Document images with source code
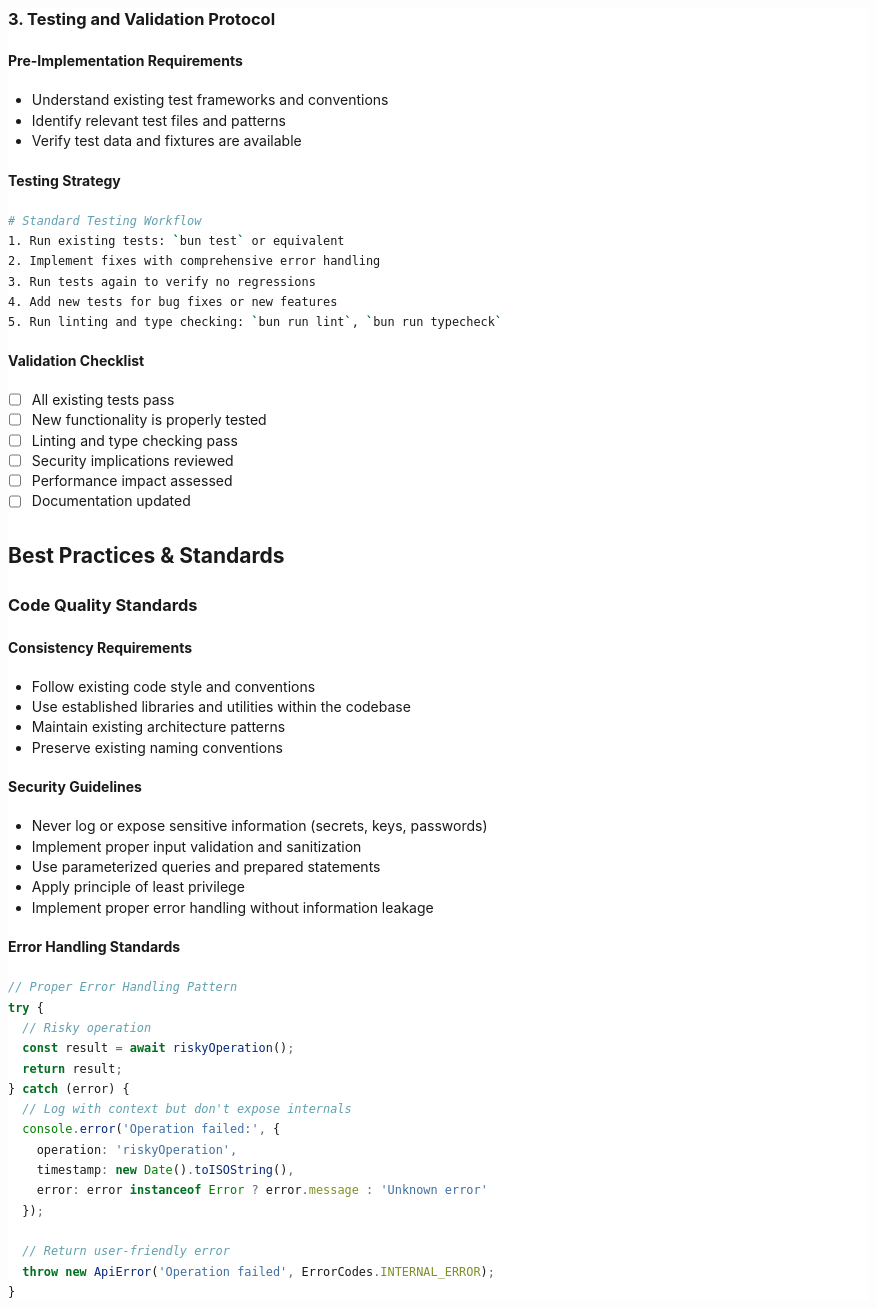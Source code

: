 ### 3. Testing and Validation Protocol

#### **Pre-Implementation Requirements**
- Understand existing test frameworks and conventions
- Identify relevant test files and patterns
- Verify test data and fixtures are available

#### **Testing Strategy**
```bash
# Standard Testing Workflow
1. Run existing tests: `bun test` or equivalent
2. Implement fixes with comprehensive error handling
3. Run tests again to verify no regressions
4. Add new tests for bug fixes or new features
5. Run linting and type checking: `bun run lint`, `bun run typecheck`
```

#### **Validation Checklist**
- [ ] All existing tests pass
- [ ] New functionality is properly tested
- [ ] Linting and type checking pass
- [ ] Security implications reviewed
- [ ] Performance impact assessed
- [ ] Documentation updated

## Best Practices & Standards

### Code Quality Standards

#### **Consistency Requirements**
- Follow existing code style and conventions
- Use established libraries and utilities within the codebase
- Maintain existing architecture patterns
- Preserve existing naming conventions

#### **Security Guidelines**
- Never log or expose sensitive information (secrets, keys, passwords)
- Implement proper input validation and sanitization
- Use parameterized queries and prepared statements
- Apply principle of least privilege
- Implement proper error handling without information leakage

#### **Error Handling Standards**
```typescript
// Proper Error Handling Pattern
try {
  // Risky operation
  const result = await riskyOperation();
  return result;
} catch (error) {
  // Log with context but don't expose internals
  console.error('Operation failed:', {
    operation: 'riskyOperation',
    timestamp: new Date().toISOString(),
    error: error instanceof Error ? error.message : 'Unknown error'
  });
  
  // Return user-friendly error
  throw new ApiError('Operation failed', ErrorCodes.INTERNAL_ERROR);
}
```
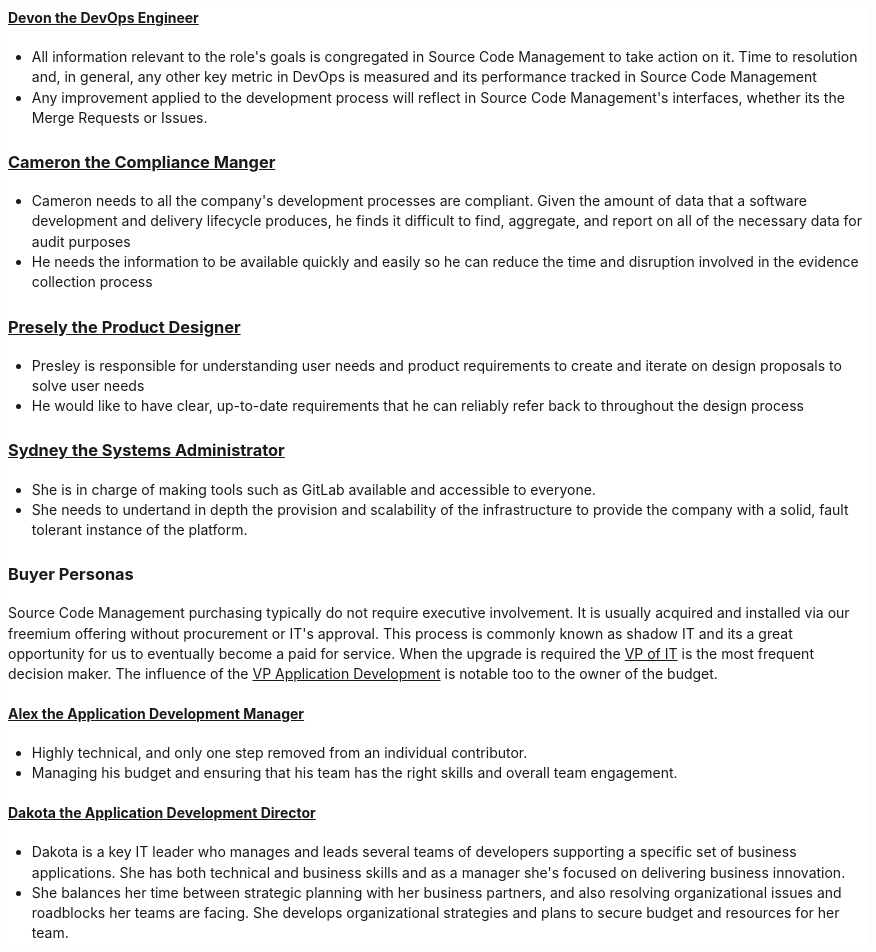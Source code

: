#### [Devon the DevOps Engineer](/handbook/product/personas/)
- All information relevant to the role's goals is congregated in Source Code Management to take action on it. Time to resolution and, in general, any other key metric in DevOps is measured and its performance tracked in Source Code Management
- Any improvement applied to the development process will reflect in Source Code Management's interfaces, whether its the Merge Requests or Issues.

### [Cameron the Compliance Manger](/handbook/product/personas/#cameron-compliance-manager)
- Cameron needs to all the company's development processes are compliant. Given the amount of data that a software development and delivery lifecycle produces, he finds it difficult to find, aggregate, and report on all of the necessary data for audit purposes
- He needs the information to be available quickly and easily so he can reduce the time and disruption involved in the evidence collection process

### [Presely the Product Designer](/handbook/product/personas/#presley-product-designer)
- Presley is responsible for understanding user needs and product requirements to create and iterate on design proposals to solve user needs
- He would like to have clear, up-to-date requirements that he can reliably refer back to throughout the design process

### [Sydney the Systems Administrator](/handbook/product/personas/#sidney-systems-administrator)
- She is in charge of making tools such as GitLab available and accessible to everyone.
- She needs to undertand in depth the provision and scalability of the infrastructure to provide the company with a solid, fault tolerant instance of the platform.

### Buyer Personas
Source Code Management purchasing typically do not require executive involvement. It is usually acquired and installed via our freemium offering without procurement or IT's approval. This process is commonly known as shadow IT and its a great opportunity for us to eventually become a paid for service. When the upgrade is required the [VP of IT](https://docs.google.com/presentation/d/17Ucpgxzt1jSCs83ER4-LdDyEuermpDuriugPNYrz8Rg/) is the most frequent decision maker. The influence of the [VP Application Development](/handbook/marketing/brand-and-product-marketing/product-and-solution-marketing/roles-personas/buyer-persona/) is notable too to the owner of the budget.

#### [Alex the Application Development Manager](/handbook/marketing/brand-and-product-marketing/product-and-solution-marketing/roles-personas/buyer-persona/)
- Highly technical, and only one step removed from an individual contributor.
- Managing his budget and ensuring that his team has the right skills and overall team engagement.

#### [Dakota the Application Development Director](/handbook/marketing/brand-and-product-marketing/product-and-solution-marketing/roles-personas/buyer-persona/)
- Dakota is a key IT leader who manages and leads several teams of developers supporting a specific set of business applications. She has both technical and business skills and as a manager she's focused on delivering business innovation.
- She balances her time between strategic planning with her business partners, and also resolving organizational issues and roadblocks her teams are facing. She develops organizational strategies and plans to secure budget and resources for her team.
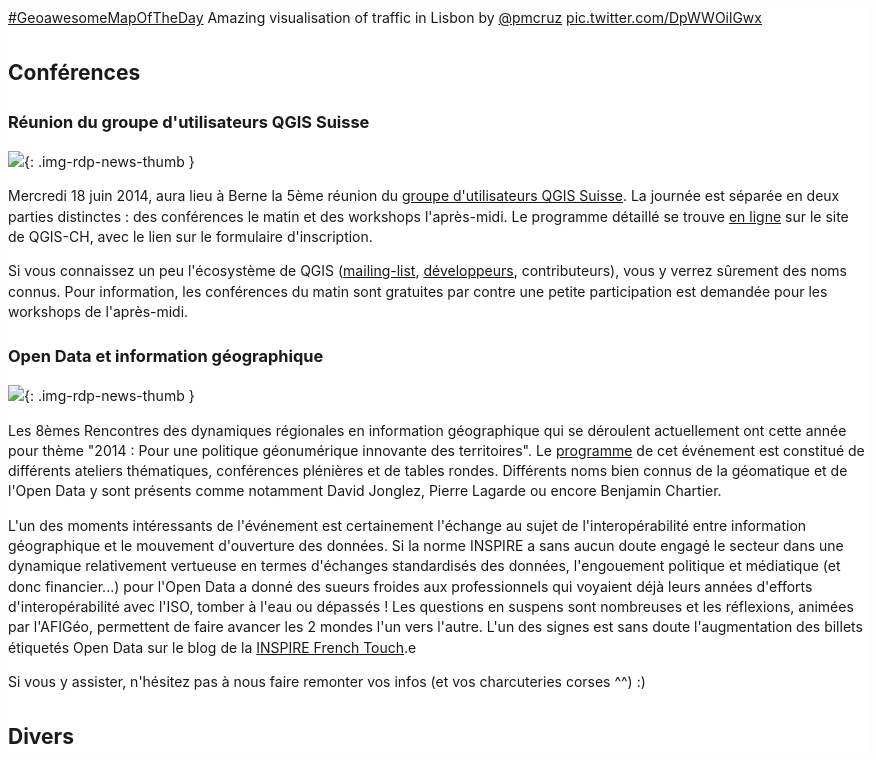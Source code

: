 [#GeoawesomeMapOfTheDay](https://twitter.com/search?q=%23GeoawesomeMapOfTheDay&src=hash) Amazing visualisation of traffic in Lisbon by [@pmcruz](https://twitter.com/pmcruz) [pic.twitter.com/DpWWOilGwx](http://t.co/DpWWOilGwx)



## Conférences


### Réunion du groupe d'utilisateurs QGIS Suisse

![](https://cdn.geotribu.fr/img/logos-icones/logiciels_librairies/qgis.png){: .img-rdp-news-thumb }

Mercredi 18 juin 2014, aura lieu à Berne la 5ème réunion du [groupe d'utilisateurs QGIS Suisse](http://qgis.ch/fr). La journée est séparée en deux parties distinctes : des conférences le matin et des workshops l'après-midi. Le programme détaillé se trouve [en ligne](http://qgis.ch/fr/association/reunions-des-utilisateurs/berne-2014) sur le site de QGIS-CH, avec le lien sur le formulaire d'inscription.


Si vous connaissez un peu l'écosystème de QGIS ([mailing-list](http://lists.osgeo.org/mailman/listinfo/qgis-developer), [développeurs](https://github.com/qgis/QGIS/blob/master/doc/AUTHORS), contributeurs), vous y verrez sûrement des noms connus. Pour information, les conférences du matin sont gratuites par contre une petite participation est demandée pour les workshops de l'après-midi.


### Open Data et information géographique

![](https://cdn.geotribu.fr/img/logos-icones/divers/open_data.jpg){: .img-rdp-news-thumb }

Les 8èmes Rencontres des dynamiques régionales en information géographique qui se déroulent actuellement ont cette année pour thème "2014 : Pour une politique géonumérique innovante des territoires". Le [programme](http://dynamiques-regionales.corse.fr/DynRegProgramme.pdf) de cet événement est constitué de différents ateliers thématiques, conférences plénières et de tables rondes. Différents noms bien connus de la géomatique et de l'Open Data y sont présents comme notamment David Jonglez, Pierre Lagarde ou encore Benjamin Chartier.


L'un des moments intéressants de l'événement est certainement l'échange au sujet de l'interopérabilité entre information géographique et le mouvement d'ouverture des données. Si la norme INSPIRE a sans aucun doute engagé le secteur dans une dynamique relativement vertueuse en termes d'échanges standardisés des données, l'engouement politique et médiatique (et donc financier...) pour l'Open Data a donné des sueurs froides aux professionnels qui voyaient déjà leurs années d'efforts d'interopérabilité avec l'ISO, tomber à l'eau ou dépassés ! Les questions en suspens sont nombreuses et les réflexions, animées par l'AFIGéo, permettent de faire avancer les 2 mondes l'un vers l'autre. L'un des signes est sans doute l'augmentation des billets étiquetés Open Data sur le blog de la [INSPIRE French Touch](http://georezo.net/blog/inspire/tag/open-data/).e


Si vous y assister, n'hésitez pas à nous faire remonter vos infos (et vos charcuteries corses ^^) :)



## Divers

#### WHAT THIS TASK INVOLVES
Work out how many lines above contain "Suisse"; write only the number.

#### TASK SOLUTION
2